**WHAT TO DO:**
Every line in the records below between the one holding "It was my first" and the one holding "of asynchronous methods", inclusive, is to be set down exactly; all other lines are to be left out.

•••••

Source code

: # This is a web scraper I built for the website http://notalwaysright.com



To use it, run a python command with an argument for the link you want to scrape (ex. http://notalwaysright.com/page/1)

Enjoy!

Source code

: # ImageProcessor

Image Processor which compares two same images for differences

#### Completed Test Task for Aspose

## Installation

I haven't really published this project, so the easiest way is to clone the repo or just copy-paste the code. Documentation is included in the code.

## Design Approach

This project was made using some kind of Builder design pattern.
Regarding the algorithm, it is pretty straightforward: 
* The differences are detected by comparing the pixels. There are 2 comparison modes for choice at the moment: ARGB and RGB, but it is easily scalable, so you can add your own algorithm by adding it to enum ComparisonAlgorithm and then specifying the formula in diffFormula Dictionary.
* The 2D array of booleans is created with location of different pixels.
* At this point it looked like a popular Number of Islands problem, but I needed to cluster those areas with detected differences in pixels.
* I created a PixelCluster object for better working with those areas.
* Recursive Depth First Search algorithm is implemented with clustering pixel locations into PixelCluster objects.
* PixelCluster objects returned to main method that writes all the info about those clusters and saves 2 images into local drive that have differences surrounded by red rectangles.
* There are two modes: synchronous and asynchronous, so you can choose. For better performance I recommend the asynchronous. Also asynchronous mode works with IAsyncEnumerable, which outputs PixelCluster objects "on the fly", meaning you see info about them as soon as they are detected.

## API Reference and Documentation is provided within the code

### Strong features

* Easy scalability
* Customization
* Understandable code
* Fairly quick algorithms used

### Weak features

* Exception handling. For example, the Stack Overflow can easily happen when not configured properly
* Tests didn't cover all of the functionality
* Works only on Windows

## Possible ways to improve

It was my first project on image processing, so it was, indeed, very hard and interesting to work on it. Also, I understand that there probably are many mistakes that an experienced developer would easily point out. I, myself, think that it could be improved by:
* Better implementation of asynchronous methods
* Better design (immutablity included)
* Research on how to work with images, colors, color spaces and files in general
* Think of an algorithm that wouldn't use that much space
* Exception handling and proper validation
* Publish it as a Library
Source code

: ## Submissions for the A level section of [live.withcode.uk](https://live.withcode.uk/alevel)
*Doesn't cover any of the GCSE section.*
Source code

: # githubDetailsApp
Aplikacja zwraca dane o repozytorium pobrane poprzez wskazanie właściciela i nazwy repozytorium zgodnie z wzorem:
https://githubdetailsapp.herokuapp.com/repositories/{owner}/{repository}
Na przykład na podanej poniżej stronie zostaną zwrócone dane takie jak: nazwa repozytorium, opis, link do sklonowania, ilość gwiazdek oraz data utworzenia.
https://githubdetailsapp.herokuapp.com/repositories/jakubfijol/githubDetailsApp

•••••

**ANSWER TO THIS TASK:**
It was my first project on image processing, so it was, indeed, very hard and interesting to work on it. Also, I understand that there probably are many mistakes that an experienced developer would easily point out. I, myself, think that it could be improved by:
* Better implementation of asynchronous methods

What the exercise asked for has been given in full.